Supply strength continues to be the key feature of the LNG markets. Strong flows from several established exporters have been joined by supply from new trains. Our balances put y/y export growth at 3.4 Mt in March and 5.0 Mt y/y in April, with growth coming from Algeria and Egypt and new trains in Australia, Russia and the US. The robust supply performance, including in April, which marked the start of summer maintenance, does suggest supply in Q2 19-Q3 19 coming in a remarkable 19.7 Mt higher y/y.

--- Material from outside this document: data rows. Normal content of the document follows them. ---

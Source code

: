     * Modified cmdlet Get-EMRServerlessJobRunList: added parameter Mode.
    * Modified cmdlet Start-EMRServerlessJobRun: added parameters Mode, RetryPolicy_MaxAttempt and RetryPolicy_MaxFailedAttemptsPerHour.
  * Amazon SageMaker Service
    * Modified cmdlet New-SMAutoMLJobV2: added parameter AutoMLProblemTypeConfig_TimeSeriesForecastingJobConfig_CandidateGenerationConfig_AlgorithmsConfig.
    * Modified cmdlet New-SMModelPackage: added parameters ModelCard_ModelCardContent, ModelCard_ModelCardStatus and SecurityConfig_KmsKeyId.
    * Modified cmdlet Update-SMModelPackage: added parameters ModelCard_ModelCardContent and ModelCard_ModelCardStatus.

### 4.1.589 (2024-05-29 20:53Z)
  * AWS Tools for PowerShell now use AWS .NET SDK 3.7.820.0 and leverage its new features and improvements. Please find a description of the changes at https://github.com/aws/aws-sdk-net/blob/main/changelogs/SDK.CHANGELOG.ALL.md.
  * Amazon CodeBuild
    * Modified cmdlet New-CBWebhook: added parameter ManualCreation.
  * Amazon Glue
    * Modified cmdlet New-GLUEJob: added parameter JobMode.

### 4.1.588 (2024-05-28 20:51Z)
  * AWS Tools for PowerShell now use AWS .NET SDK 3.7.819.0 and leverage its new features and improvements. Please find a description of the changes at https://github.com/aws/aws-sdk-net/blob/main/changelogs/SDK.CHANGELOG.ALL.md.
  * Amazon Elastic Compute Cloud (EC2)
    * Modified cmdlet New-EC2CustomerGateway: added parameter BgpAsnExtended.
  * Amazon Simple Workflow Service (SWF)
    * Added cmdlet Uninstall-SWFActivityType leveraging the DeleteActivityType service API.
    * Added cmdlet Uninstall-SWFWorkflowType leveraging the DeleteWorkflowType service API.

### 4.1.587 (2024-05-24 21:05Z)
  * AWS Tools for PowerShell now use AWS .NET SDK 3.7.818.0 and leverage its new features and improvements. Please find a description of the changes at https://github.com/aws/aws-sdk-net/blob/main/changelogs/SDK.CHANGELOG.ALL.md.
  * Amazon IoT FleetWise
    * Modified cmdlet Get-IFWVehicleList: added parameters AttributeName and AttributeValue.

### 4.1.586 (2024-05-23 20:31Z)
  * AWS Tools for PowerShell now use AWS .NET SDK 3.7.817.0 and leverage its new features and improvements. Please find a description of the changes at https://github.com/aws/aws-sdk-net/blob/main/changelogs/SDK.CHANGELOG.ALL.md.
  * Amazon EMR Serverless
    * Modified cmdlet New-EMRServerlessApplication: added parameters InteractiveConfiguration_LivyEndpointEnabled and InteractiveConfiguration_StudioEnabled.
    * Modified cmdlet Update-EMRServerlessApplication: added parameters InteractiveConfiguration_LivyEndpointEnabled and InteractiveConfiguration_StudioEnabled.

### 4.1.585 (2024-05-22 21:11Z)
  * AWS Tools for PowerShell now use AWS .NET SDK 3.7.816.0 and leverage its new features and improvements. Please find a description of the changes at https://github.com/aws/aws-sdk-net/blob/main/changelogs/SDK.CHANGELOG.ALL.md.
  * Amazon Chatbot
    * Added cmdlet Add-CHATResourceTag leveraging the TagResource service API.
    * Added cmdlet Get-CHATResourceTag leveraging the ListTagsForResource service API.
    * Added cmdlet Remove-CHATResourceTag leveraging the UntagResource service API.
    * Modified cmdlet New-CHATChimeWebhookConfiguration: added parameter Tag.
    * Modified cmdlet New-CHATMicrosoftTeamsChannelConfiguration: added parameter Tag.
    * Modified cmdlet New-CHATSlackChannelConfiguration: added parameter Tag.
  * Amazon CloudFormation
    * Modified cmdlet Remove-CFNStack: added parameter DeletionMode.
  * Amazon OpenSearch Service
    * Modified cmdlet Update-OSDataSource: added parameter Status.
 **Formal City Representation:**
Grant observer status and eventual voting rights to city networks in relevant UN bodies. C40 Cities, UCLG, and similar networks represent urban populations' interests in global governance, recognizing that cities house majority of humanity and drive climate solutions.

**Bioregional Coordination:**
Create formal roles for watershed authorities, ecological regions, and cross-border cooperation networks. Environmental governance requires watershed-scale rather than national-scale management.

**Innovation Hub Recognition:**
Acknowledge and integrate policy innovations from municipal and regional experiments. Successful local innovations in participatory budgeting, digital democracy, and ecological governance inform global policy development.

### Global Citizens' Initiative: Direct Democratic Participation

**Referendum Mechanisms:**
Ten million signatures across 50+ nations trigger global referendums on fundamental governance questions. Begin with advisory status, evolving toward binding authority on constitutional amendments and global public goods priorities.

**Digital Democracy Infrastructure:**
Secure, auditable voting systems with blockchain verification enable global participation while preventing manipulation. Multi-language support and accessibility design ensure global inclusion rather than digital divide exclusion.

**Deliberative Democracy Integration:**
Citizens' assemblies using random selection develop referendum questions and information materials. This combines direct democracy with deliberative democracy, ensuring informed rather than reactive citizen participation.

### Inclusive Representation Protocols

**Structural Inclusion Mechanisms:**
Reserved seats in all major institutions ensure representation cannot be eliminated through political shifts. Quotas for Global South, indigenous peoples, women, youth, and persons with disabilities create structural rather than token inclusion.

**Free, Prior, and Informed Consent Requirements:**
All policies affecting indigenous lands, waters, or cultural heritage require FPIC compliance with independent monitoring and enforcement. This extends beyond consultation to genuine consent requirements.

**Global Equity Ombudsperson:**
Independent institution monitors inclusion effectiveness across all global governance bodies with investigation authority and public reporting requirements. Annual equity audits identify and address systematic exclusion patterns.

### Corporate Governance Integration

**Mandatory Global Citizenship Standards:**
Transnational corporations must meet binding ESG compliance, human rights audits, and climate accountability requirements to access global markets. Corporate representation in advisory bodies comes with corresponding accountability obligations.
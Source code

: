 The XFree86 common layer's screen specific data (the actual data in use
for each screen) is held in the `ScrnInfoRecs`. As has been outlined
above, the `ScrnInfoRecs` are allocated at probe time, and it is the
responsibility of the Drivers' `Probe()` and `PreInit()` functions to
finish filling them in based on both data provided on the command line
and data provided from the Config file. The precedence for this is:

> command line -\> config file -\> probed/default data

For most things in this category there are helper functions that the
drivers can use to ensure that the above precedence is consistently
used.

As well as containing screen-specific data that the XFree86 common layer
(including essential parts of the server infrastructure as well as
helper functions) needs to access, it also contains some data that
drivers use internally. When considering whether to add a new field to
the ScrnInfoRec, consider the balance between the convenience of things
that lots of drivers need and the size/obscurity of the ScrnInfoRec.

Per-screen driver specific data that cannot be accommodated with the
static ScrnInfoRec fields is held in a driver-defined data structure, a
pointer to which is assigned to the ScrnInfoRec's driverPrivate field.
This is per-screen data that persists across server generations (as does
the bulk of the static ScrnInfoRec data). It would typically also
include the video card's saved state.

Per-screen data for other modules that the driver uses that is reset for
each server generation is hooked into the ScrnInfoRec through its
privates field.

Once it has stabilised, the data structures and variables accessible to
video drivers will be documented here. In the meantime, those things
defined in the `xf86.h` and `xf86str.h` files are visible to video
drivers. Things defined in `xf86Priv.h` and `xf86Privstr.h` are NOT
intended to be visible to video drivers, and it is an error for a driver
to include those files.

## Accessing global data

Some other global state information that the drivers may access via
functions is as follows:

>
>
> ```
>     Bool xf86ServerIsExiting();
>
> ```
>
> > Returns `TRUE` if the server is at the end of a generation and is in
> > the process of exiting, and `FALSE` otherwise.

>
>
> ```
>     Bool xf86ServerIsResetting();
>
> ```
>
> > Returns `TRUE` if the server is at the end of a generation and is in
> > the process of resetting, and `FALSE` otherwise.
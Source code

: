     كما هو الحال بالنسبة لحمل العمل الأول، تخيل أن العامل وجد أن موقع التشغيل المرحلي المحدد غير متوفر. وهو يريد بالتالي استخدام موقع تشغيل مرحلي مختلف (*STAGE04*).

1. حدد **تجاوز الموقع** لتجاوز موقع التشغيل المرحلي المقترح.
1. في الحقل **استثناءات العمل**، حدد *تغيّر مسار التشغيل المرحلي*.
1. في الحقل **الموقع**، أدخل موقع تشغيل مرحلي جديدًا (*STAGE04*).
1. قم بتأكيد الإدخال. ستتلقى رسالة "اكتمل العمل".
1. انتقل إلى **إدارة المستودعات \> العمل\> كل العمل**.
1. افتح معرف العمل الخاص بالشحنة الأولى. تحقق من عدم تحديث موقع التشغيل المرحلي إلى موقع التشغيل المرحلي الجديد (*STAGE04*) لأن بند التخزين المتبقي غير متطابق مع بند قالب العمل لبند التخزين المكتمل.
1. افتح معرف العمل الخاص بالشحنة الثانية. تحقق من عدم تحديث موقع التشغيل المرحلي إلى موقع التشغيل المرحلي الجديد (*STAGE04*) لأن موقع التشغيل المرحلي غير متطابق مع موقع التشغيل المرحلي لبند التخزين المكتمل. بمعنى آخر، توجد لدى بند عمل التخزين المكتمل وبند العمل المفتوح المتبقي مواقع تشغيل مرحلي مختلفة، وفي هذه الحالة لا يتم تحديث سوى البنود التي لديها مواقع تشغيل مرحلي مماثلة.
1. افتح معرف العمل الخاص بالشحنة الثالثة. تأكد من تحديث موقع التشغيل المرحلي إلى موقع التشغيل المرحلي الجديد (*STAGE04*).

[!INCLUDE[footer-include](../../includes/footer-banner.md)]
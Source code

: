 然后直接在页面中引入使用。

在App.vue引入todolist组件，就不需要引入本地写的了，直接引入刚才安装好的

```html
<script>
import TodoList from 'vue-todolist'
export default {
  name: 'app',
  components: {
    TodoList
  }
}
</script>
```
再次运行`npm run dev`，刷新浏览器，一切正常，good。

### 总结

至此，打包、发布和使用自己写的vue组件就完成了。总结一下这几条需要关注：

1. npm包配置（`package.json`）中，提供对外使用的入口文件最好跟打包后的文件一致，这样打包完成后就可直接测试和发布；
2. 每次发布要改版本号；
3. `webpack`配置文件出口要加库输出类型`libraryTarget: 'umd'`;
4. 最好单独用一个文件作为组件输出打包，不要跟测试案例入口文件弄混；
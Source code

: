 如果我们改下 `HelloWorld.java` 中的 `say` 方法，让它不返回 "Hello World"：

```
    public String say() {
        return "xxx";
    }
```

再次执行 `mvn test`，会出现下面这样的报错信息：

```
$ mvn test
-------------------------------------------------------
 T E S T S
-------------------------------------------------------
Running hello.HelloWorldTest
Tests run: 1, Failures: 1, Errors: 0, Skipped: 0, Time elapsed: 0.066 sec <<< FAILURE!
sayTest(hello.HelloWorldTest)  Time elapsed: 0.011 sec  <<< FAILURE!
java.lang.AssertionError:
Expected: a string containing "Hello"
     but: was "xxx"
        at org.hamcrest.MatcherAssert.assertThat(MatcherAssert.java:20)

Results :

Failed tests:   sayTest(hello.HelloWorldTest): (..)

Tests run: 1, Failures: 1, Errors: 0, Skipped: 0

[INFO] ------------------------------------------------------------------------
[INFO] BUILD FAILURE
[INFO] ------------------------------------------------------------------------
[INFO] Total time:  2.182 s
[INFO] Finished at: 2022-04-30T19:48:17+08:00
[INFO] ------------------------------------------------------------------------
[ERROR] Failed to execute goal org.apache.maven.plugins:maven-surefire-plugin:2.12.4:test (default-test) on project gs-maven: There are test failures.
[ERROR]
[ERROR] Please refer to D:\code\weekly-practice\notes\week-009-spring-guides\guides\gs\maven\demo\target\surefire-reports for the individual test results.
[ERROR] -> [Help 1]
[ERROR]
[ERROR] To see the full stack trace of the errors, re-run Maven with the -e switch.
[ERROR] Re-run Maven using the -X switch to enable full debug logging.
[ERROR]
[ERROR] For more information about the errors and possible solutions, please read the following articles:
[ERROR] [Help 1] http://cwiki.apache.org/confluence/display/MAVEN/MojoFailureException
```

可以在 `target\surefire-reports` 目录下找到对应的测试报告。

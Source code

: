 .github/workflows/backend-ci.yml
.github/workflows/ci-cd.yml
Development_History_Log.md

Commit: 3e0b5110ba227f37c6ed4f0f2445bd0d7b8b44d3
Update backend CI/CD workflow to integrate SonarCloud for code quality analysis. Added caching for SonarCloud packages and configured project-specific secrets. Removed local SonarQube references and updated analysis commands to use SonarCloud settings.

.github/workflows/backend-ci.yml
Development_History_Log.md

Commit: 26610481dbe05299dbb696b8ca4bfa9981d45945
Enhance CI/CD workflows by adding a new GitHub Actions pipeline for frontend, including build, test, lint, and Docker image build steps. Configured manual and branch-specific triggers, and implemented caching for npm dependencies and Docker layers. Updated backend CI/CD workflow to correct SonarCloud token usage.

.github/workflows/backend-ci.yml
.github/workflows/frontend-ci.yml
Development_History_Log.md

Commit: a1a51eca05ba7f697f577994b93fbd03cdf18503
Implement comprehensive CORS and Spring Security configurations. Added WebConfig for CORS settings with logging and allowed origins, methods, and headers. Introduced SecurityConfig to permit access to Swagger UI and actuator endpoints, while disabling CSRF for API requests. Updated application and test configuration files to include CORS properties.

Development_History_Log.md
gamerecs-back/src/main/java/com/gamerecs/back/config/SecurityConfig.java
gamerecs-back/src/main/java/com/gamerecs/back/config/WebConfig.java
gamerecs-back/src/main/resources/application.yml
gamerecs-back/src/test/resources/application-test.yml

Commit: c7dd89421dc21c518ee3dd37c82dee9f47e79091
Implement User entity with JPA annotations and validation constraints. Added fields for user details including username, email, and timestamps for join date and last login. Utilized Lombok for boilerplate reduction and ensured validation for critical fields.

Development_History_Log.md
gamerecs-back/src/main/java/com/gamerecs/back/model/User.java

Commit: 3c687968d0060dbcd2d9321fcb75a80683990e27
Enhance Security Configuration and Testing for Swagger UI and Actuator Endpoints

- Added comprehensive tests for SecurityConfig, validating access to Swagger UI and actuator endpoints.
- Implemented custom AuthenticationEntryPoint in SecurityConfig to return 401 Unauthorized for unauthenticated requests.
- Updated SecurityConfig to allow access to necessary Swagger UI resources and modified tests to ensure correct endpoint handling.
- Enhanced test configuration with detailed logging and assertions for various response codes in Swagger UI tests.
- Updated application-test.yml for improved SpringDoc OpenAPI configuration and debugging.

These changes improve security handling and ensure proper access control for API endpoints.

Demand is somewhat getting overlooked but China, as expected, is having another stellar year. The strength of Chinese demand growth does feel like it is being underplayed, possibly because y/y growth is not as strong as it was last year. However, Q1 19 growth in LNG imports still has come in some 2.6 Mt higher y/y, largely in line with our summer 2019 forecast of 6.2 Mt y/y, which is about two new supply trains of growth. For the rest of NE Asia, it would take a much hotter-than-normal summer to provide much upside to demand, particularly given the fact that summer 2018 was hotter than normal and both Japan and South Korea added more solar power capacity in 2018—6.5 GW and 2.0 GW respectively.
We also expect summer 2019 to deliver higher demand growth from South Asia, with the region now starting to see the benefits of lower LNG spot prices as well as some new import capacity, with new regas terminals in both India and Bangladesh starting to come online. Still, the combined growth in South Asian demand over the summer is only expected to be 4.7 Mt y/y, less than growth from China.
With LNG demand in the rest of the world at best moderate, this leaves a chunky 12 Mt of incremental supply to find its way to the European market. As we mentioned last month, the biggest issue in the EU market is the 25 bcm y/y storage surplus registered on 1 April, which must be whittled down to no more than a 12 bcm y/y surplus come end-October as that pushes storage to capacity. That y/y storage surplus was largely unchanged by the end of April. Starting the process of eroding that storage overhang will require the whole TTF curve to drop low enough in price to get more gas into the power sector.
At current relative prices (EU carbon at 26 €/t and coal at 60 $/t), most of the EU coal-to-gas fuel switch will come at 13.5 €/MWh (4.3 $/mmbtu) and will be fully exhausted at 11.4 €/MWh (3.8 $/mmbtu). While TTF prices need to soften to that 4.3 $/mmbtu level for the EU market to balance in summer 19, we still think the Q3 19 global market will involve enough buying that the JKM-TTF spread will stay above 60 cents/mmbtu. This means an average summer 2019 JKM price of around 5.0 $/mmbtu. We think the winter 2019-20 curve is overpriced and forecast that the TTF will need to price around 18.8 €/MWh, with the JKM-TTF spread seasonally widening to around 1.6 $/mmbtu level – on an expected seasonal tightening of the freight market.
For summer 2019, a drop in the TTF all the way down to 3.8 $/mmbtu would still not close the arb window between the US Gulf Coast and NW Europe. Our end-October storage outlook for the US market of over 3.6 tcf is looking relaxed, as infrastructure constraints affecting US pipeline exports to Mexico, and plentiful gas supply has helped soften the US benchmark. For our summer strip, we expect US Henry Hub prices to average 2.6 $/mmbtu, even assuming it exports all of the LNG it can.